Another quality that makes discovery of duplication easier is similitude. If two pieces of code look very similar, then their duplicity is more likely to be noticed than if the two pieces of code don’t look the same. You might call this the similitude factor.
If the proximity factor is bad (the pieces of duplicated code are at a great distance from each other) and/or if the similitude factor is bad (the duplication is obscured by the pieces of duplicated code not being similar enough to appear obviously duplicative) then it means the duplication is riskier.
Some instances of duplication are easier to live with than others. Two short lines of very similar code, located right next to each other, are very easy to keep in sync with one another.
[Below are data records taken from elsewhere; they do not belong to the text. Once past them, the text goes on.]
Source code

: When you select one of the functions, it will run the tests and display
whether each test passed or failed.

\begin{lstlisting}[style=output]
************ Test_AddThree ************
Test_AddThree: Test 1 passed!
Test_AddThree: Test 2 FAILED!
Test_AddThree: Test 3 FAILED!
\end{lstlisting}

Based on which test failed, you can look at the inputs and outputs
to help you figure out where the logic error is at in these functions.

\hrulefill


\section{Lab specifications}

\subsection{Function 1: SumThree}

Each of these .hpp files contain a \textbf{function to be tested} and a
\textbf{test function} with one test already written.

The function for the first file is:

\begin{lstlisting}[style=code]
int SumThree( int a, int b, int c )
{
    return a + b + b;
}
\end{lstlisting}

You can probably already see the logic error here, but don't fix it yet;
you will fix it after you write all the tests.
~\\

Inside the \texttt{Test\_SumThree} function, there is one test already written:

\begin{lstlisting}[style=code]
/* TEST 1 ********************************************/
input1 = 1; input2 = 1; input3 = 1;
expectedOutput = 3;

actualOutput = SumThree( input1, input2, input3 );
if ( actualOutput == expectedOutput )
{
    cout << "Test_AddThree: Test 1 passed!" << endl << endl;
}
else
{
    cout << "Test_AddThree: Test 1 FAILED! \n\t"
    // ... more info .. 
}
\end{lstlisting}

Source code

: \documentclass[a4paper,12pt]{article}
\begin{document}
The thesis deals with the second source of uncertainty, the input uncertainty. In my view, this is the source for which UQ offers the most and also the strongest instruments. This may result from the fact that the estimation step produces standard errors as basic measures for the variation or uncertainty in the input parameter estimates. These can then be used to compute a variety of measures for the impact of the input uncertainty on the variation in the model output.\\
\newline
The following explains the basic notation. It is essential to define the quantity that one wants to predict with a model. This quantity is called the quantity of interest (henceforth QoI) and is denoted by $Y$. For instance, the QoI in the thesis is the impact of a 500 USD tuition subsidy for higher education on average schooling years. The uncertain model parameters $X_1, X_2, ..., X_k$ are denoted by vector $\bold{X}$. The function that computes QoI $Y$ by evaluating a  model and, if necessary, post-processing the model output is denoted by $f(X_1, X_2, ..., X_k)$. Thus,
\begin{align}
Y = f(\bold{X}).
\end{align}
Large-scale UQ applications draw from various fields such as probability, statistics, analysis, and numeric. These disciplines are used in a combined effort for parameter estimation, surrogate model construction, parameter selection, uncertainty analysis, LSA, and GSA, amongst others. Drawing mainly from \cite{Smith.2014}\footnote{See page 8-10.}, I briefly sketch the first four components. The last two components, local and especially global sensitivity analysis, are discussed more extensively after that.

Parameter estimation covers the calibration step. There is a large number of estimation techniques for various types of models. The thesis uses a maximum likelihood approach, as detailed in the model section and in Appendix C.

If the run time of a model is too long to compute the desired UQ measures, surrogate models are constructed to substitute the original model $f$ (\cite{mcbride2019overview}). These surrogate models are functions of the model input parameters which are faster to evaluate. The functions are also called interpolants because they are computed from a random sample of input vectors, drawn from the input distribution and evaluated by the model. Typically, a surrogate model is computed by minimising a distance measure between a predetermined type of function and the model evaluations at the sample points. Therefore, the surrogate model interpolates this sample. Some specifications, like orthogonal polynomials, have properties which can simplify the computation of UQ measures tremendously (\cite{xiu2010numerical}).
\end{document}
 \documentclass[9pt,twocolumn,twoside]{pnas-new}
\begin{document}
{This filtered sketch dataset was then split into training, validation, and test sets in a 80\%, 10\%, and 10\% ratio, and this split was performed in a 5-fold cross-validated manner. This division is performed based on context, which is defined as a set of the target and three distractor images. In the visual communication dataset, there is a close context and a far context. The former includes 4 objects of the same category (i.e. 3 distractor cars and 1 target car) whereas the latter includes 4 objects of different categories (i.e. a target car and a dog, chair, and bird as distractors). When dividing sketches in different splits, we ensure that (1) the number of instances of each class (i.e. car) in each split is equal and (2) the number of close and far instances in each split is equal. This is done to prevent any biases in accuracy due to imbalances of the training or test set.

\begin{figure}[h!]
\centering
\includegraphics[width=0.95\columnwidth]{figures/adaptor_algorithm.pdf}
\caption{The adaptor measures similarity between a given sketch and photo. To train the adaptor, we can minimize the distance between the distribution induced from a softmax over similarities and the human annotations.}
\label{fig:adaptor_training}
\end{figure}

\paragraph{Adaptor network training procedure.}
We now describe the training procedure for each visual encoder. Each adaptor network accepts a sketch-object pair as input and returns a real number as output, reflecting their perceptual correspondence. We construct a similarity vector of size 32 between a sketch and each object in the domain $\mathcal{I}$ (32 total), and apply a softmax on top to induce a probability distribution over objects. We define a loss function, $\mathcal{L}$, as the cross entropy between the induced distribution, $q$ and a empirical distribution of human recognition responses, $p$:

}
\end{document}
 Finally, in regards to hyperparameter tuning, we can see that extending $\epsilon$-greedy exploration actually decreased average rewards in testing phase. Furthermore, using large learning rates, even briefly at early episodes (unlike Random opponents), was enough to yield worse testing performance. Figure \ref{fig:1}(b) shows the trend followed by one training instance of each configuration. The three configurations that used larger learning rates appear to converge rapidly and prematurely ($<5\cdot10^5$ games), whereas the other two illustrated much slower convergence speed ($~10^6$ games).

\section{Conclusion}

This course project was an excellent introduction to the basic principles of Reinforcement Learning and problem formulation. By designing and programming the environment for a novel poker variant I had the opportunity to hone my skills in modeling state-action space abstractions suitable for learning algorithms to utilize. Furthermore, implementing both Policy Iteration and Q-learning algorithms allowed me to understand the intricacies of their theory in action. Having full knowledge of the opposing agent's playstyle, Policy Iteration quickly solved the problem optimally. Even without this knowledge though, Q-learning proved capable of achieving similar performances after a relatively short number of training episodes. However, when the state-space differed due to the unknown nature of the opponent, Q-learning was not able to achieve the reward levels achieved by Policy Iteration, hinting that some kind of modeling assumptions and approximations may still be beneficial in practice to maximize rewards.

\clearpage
Other types of duplication are much more deeply baked into the system and can cause a much bigger headache.
For example, if a piece of duplication exists as part of the database schema, that’s a much higher maintenance cost than a short code duplication. Instances of duplication that are big and aren’t represented by identical code can also be costly to maintain because, in those cases, you can’t just type the same thing twice, you have to perform a potentially expensive translation step in your head.
Duplication is a type of “bad code”, and so principles that apply to bad code apply to duplication as well. One of these principles is that bad code in heavily-trafficked areas costs more than bad code in lightly-trafficked areas.
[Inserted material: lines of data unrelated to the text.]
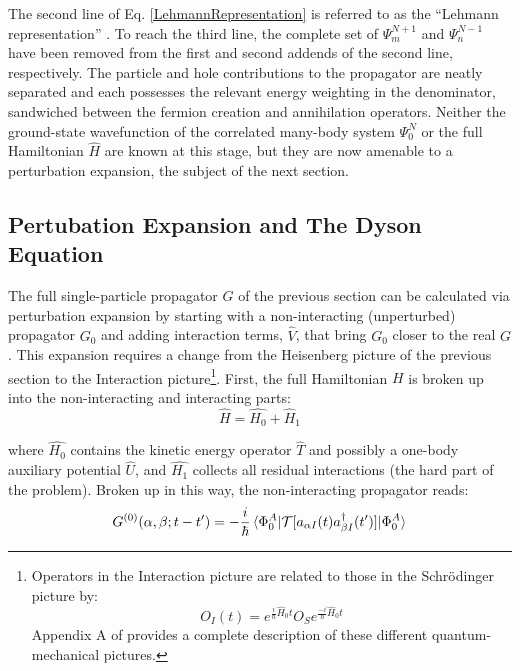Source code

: The second line of Eq. \ref{LehmannRepresentation} is referred to as the ``Lehmann representation'' 
\cite{Lehmann1954}. To reach the third line, the complete set of
$\Psi^{N+1}_{m}$ and $\Psi^{N-1}_{n}$ have been removed from the first and second addends of the
second line, respectively.
The particle and hole contributions to the propagator are neatly separated and
each possesses the relevant energy weighting in the denominator, sandwiched between the fermion 
creation and annihilation operators. Neither the ground-state wavefunction of the correlated
many-body system $\Psi^{N}_{0}$ or the full Hamiltonian $\hat{H}$ are known at this stage, but they
are now amenable to a perturbation expansion, the subject of the next section.

\subsection{Pertubation Expansion and The Dyson Equation}
The full single-particle propagator $G$ of the previous section can be calculated via perturbation
expansion by starting with a non-interacting (unperturbed) propagator $G_{0}$ and adding interaction 
terms, $\hat{V}$, that bring $G_{0}$ closer to the real $G$. This expansion requires a change from
the Heisenberg picture of the previous section to the Interaction picture\footnote{Operators in the
    Interaction picture are related to those in the Schr\"odinger picture by:
    \begin{equation*}
        O_{I}(t) = e^{\frac{i}{\hbar}\hat{H}_{0}t}O_{S}e^{\frac{-i}{\hbar}\hat{H}_{0}t}
    \end{equation*}
    Appendix A of \cite{MBTE} provides a complete description of these different quantum-mechanical
pictures.}. First, the full Hamiltonian $H$ is broken up into the non-interacting and interacting
parts:
\begin{equation}
    \hat{H} = \hat{H_{0}}+\hat{H}_{1}
\end{equation}

\noindent
where $\hat{H_{0}}$ contains the kinetic energy operator $\hat{T}$ and possibly a one-body auxiliary
potential $\hat{U}$, and $\hat{H_{1}}$ collects all residual interactions (the hard part of the
problem). Broken up in this way, the non-interacting propagator reads:
\begin{equation}
    G^{(0)}(\alpha, \beta; t-t') =
    -\frac{i}{\hbar}\braket{\Phi^{A}_{0}|
    \mathcal{T}[a_{\alpha I}(t)a^{\dagger}_{\beta I}(t')]|\Phi^{A}_{0}}
\end{equation}

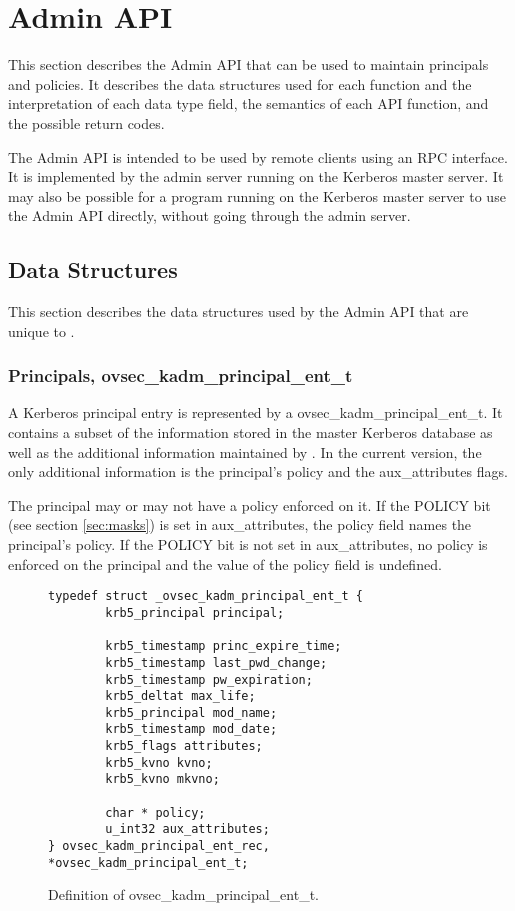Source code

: \section{Admin API}

This section describes the Admin API that can be used to maintain
principals and policies.  It describes the data structures used for
each function and the interpretation of each data type field, the
semantics of each API function, and the possible return codes.

The Admin API is intended to be used by remote clients using an RPC
interface.  It is implemented by the admin server running on the
Kerberos master server.  It may also be possible for a program running
on the Kerberos master server to use the Admin API directly, without
going through the admin server.

\subsection{Data Structures}

This section describes the data structures used by the Admin API that
are unique to \secure{}.

\subsubsection{Principals, ovsec_kadm_principal_ent_t}
\label{sec:principal-structure}

A Kerberos principal entry is represented by a
ovsec_kadm_principal_ent_t.  It contains a subset of the information
stored in the master Kerberos database as well as the additional
information maintained by \secure{}.  In the current version, the only
additional information is the principal's policy and the
aux_attributes flags.

The principal may or may not have a policy enforced on it.  If the
POLICY bit (see section \ref{sec:masks}) is set in aux_attributes, the
policy field names the principal's policy.  If the POLICY bit is not
set in aux_attributes, no policy is enforced on the principal and the
value of the policy field is undefined.

\begin{figure}[htbp]
\begin{verbatim}
typedef struct _ovsec_kadm_principal_ent_t {
        krb5_principal principal;

        krb5_timestamp princ_expire_time;
        krb5_timestamp last_pwd_change;
        krb5_timestamp pw_expiration;
        krb5_deltat max_life;
        krb5_principal mod_name;
        krb5_timestamp mod_date;
        krb5_flags attributes;
        krb5_kvno kvno;
        krb5_kvno mkvno;

        char * policy;
        u_int32 aux_attributes;
} ovsec_kadm_principal_ent_rec, *ovsec_kadm_principal_ent_t;
\end{verbatim}
\caption{Definition of ovsec_kadm_principal_ent_t.}
\label{fig:princ-t}
\end{figure}

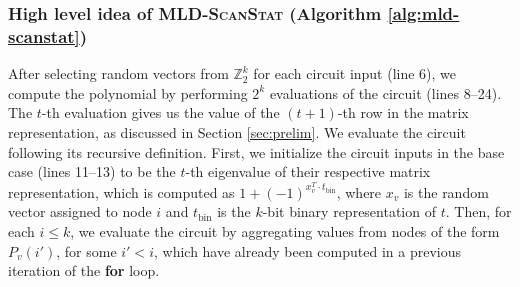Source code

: \noindent
\subsubsection{High level idea of \textsc{MLD-ScanStat} (Algorithm \ref{alg:mld-scanstat})}
After selecting random vectors from $\mathbb{Z}_2^k$ for each circuit input (line 6), 
we compute the polynomial by performing $2^k$ evaluations of the circuit (lines 8--24). 
The $t$-{th} evaluation gives us the value of the $(t + 1)$-th row in the matrix 
representation, as discussed in Section \ref{sec:prelim}. We evaluate the circuit following its recursive definition. First, we initialize the circuit inputs in the base case (lines 11--13) 
to be the $t$-th eigenvalue of their respective matrix representation, which is computed 
as $1 + (-1)^{x_v^T\cdot t_{\text{bin}}}$, where $x_v$ is the random vector assigned to node 
$i$ and $t_{\text{bin}}$ is the $k$-bit binary representation of $t$. 
Then, for each $i \leq k$, we evaluate the circuit by aggregating values from nodes of the form $P_v(i')$, for some $i' < i$, which have already been computed in 
a previous iteration of the \textbf{for} loop.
When considering how much a piece of bad code costs, it’s worth considering when that cost is incurred. When a piece of bad code incurs a cost, we might think of this as analogous to paying a toll on a toll road.
One tollway is when a piece of code is changed. The more frequently the code is changed, the more of a toll it’s going to incur, and so the bigger a problem it is.
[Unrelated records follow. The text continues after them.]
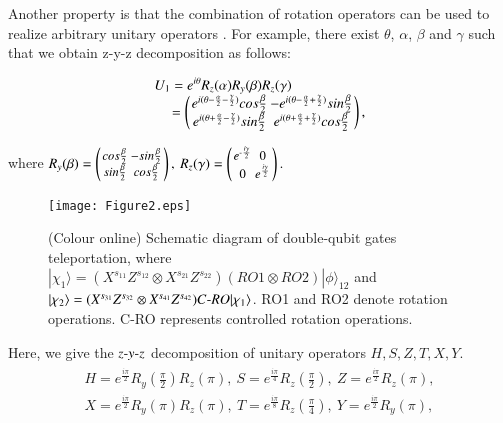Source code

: \documentclass[aps,pra,showpacs,twocolumn,superscriptaddress]{revtex4-1}
\begin{document}
Another property is that the combination of rotation operators can be used to realize arbitrary unitary {operators \cite{2000MAN}}. For example, there exist $\theta$, $\alpha$, $\beta$ and $\gamma$ such that we obtain z-y-z decomposition as follows:
\begin{small}
\begin{eqnarray}
\setlength{\arraycolsep}{1.2pt}
\begin{array}{l}
\displaystyle U_1=e^{i\theta}R_z(\alpha)R_y(\beta)R_z(\gamma) \\
\displaystyle\quad \ =\left(
  \begin{array}{cc}
  e^{i(\theta-\frac{\alpha}{2}-\frac{\gamma}{2})}cos\frac{\beta}{2} & -e^{i(\theta-\frac{\alpha}{2}+\frac{\gamma}{2})}sin\frac{\beta}{2} \\
  e^{i(\theta+\frac{\alpha}{2}-\frac{\gamma}{2})}sin\frac{\beta}{2} & e^{i(\theta+\frac{\alpha}{2}+\frac{\gamma}{2})}cos\frac{\beta}{2}\\
  \end{array}
\right),
\end{array}
\end{eqnarray}
\end{small}
where $\small
\setlength{\arraycolsep}{1.2pt}
R_y(\beta)=\left(
  \begin{array}{cc}
 cos\frac{\beta}{2} &-sin\frac{\beta}{2} \\
  sin\frac{\beta}{2} &  cos\frac{\beta}{2}\\
  \end{array}
\right),\
R_z(\gamma)=\left(
  \begin{array}{cc}
  e^{\textnormal{-}\frac{i\gamma}{2}} &0 \\
  0 & e^{\frac{i\gamma}{2}}\\
  \end{array}
\right).$

\begin{figure*}[!htp]
  \centering
  \texttt{[image: Figure2.eps]}
  \caption{(Colour online) Schematic diagram of double-qubit gates teleportation, where $|\chi_1\rangle=(X^{s_{11}}Z^{s_{12}}\otimes X^{s_{21}}Z^{s_{22}})(RO1\otimes RO2)|\phi\rangle_{12}$ and $|\chi_2\rangle=(X^{s_{31}}Z^{s_{32}}\otimes X^{s_{41}}Z^{s_{42}})C\textnormal{-}RO|\chi_1\rangle$. RO1 and RO2 denote rotation operations. C-RO represents controlled rotation operations.}\label{F2}
\end{figure*}

Here, we give the $z\textnormal{-}y\textnormal{-}z$ decomposition of unitary operators $H, S, Z, T, X, Y$.
\begin{eqnarray}
\begin{array}{l}
\displaystyle H=e^{\frac{i \pi}{2}}R_y(\frac{\pi}{2})R_z(\pi),\ S=e^{\frac{i \pi}{4}}R_z(\frac{\pi}{2}),\ Z=e^{\frac{i \pi}{2}}R_z(\pi), \\
\displaystyle X=e^{\frac{i \pi}{2}}R_y(\pi)R_z(\pi),\ T=e^{\frac{i \pi}{8}} R_z(\frac{\pi}{4}), \ Y=e^{\frac{i\pi}{2}}R_y(\pi),
\end{array}
\end{eqnarray}
\end{document}
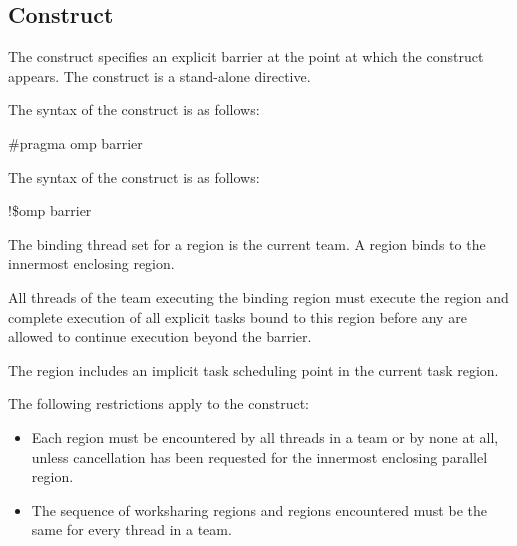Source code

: {{{{\subsection{ Construct}
\label{subsec:barrier Construct}
\summary
The  construct specifies an explicit barrier at the point at which the construct 
appears. The  construct is a stand-alone directive.

\syntax
\ccppspecificstart
The syntax of the  construct is as follows:

\begin{boxedcode}
\#pragma omp barrier 
\end{boxedcode}
\ccppspecificend

\fortranspecificstart
The syntax of the  construct is as follows:

\begin{boxedcode}
!\$omp barrier
\end{boxedcode}
\fortranspecificend

\binding
The binding thread set for a  region is the current team. A  region 
binds to the innermost enclosing  region. 

\descr
All threads of the team executing the binding  region must execute the 
 region and complete execution of all explicit tasks bound to this  
region before any are allowed to continue execution beyond the barrier.

The  region includes an implicit task scheduling point in the current task 
region.

\restrictions
The following restrictions apply to the  construct:

\begin{itemize}
\item Each  region must be encountered by all threads in a team or by none at all, 
unless cancellation has been requested for the innermost enclosing parallel region.

\item The sequence of worksharing regions and  regions encountered must be the 
same for every thread in a team.
\end{itemize}









}}}}
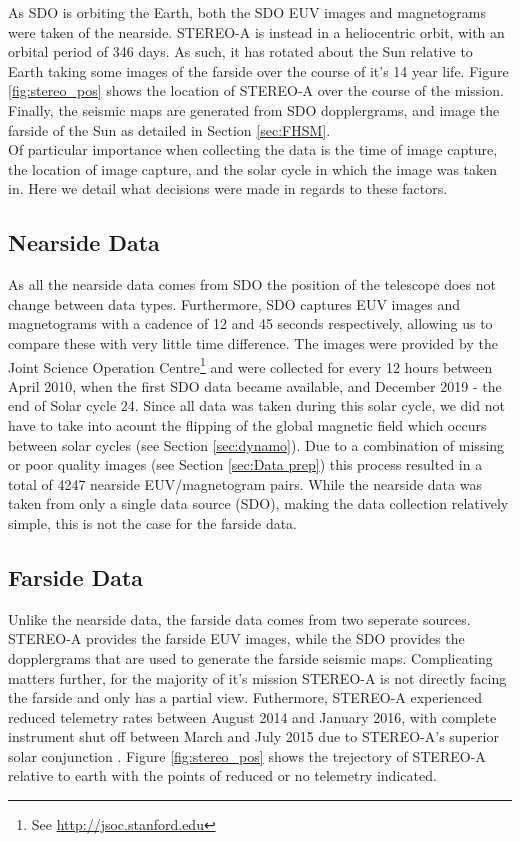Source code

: \documentclass[11pt,a4paper,onecolumn]{report}
\begin{document}
As SDO is orbiting the Earth, both the SDO EUV images and magnetograms were
taken of the nearside. STEREO-A is instead in a heliocentric orbit, with an
orbital period of 346 days. As such, it has rotated about the Sun relative to
Earth taking some images of the farside over the course of it's 14 year life.
Figure \ref{fig:stereo_pos} shows the location of STEREO-A over the course of
the mission. Finally, the seismic maps are generated from SDO dopplergrams, and
image the farside of the Sun as detailed in Section \ref{sec:FHSM}. \\

Of particular importance when collecting the data is the time of image capture, the
location of image capture, and the solar cycle in which the image was taken in.
Here we detail what decisions were made in regards to these factors.



\subsection{Nearside Data}
As all the nearside data comes from SDO the position of the telescope does not
change between data types. Furthermore, SDO captures EUV images and magnetograms
with a cadence of 12 and 45 seconds respectively, allowing us to compare these
with very little time difference. The images were provided by the Joint Science
Operation Centre\footnote{See \url{http://jsoc.stanford.edu}} and were
collected for every 12 hours between April 2010, when the first SDO data became
available, and December 2019 - the end of Solar cycle 24. Since all data was
taken during this solar cycle, we did not have to take into acount the flipping
of the global magnetic field which occurs between solar cycles (see Section
\ref{sec:dynamo}). Due to a combination of missing or poor quality images (see
Section \ref{sec:Data prep}) this process resulted in a total of 4247 nearside
EUV/magnetogram pairs. While the nearside data was taken from only a single data
source (SDO), making the data collection relatively simple, this is not the case
for the farside data.

\subsection{Farside Data}
Unlike the nearside data, the farside data comes from two seperate sources.
STEREO-A provides the farside EUV images, while the SDO provides the
dopplergrams that are used to generate the farside seismic maps. Complicating
matters further, for the majority of it's mission STEREO-A is not directly
facing the farside and only has a partial view. Futhermore, STEREO-A experienced
reduced telemetry rates between August 2014 and January 2016, with complete
instrument shut off between March and July 2015 due to STEREO-A's superior
solar conjunction \citep{ossing_stereo_2017}. Figure \ref{fig:stereo_pos} shows
the trejectory of STEREO-A relative to earth with the points of reduced or no
telemetry indicated. \\
\end{document}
Another tollway is when a piece of code needs to be understood as a prerequisite to understanding a different piece of code. Every codebase has “leaf code” and “branch code”. If a piece of code is leaf code, as in nothing depends on it, then we can afford for that code to be pretty bad and it doesn’t matter. Branch code, on the other hand, gets heavy intellectual traffic, and so incurs a higher toll, and so is a bigger problem.
How to decide whether to DRY up a piece of code or to keep the duplication
The way to decide whether or not to DRY up a piece of duplication is pretty simple, although it’s not easy. There are two factors to consider.
If a piece of duplication is “severe”—i.e. it has low discoverability, poses high overhead, and/or has a high traffic level—it should probably be fixed. If not, it should probably be left alone.
Quality of alternative
Just because a piece of duplication costs something doesn’t automatically mean that the de-duplicated version costs less. It doesn’t happen very often, but sometimes a de-duplication unavoidably results in code that’s so generalized that it’s virtually impossible to understand. In these cases the duplicated version may be the lesser of two evils.
But be careful to make the distinction between “this code can’t be de-duplicated without making it worse” and “this particular attempt to de-duplicate this code made it worse”. Like all refactoring projects, sometimes you just need to try a few times before you land on something you’re happy with. And sometimes you just need to be careful not to go overboard.
Why the popular guidelines make little sense
It currently seems to be fashionable to hold the belief that developers apply DRY too eagerly. This hasn’t been my experience. The opposite has been my experience.
Claims that developers apply DRY too eagerly are often accompanied by advice to follow WET (“write everything twice”) or the “rule of three”, or “duplication is cheaper than the wrong abstraction”. Here’s why I think these popular guidelines make little sense.
Rule of three/”write everything twice”
Here’s my way of deciding whether to DRY up a duplication: Is the duplication very bad? Are we able to come up with a fix that’s better than the duplicated version and not worse? If so, then clean it up. If not, leave it alone.
Notice that my criteria do not include “does the duplication appear three times”? I can’t see how that could be among the most meaningful factors.
Imagine, for example, a piece of duplication in the form of three very simple and nearly-identical lines, grouped together in a single file. The file is an unimportant one which only gets touched a couple times a year, and no one needs to understand that piece of code as a prerequisite to understanding anything else.
Now imagine another piece of duplication. The duplication appears in only two places, but the places are distant from one another and therefore the duplication is hard to discover. The two places where the duplicated behavior appear are expressed differently enough that the code would elude detection by a code quality tool or a manual human search. The behavior is a vitally central and important one. It doesn’t get changed often enough that it stays at the top of everyone’s mind, but it gets changed often enough that there are lots of opportunities for divergences to arise. And the two places the behavior appears are brutally painful to keep in sync.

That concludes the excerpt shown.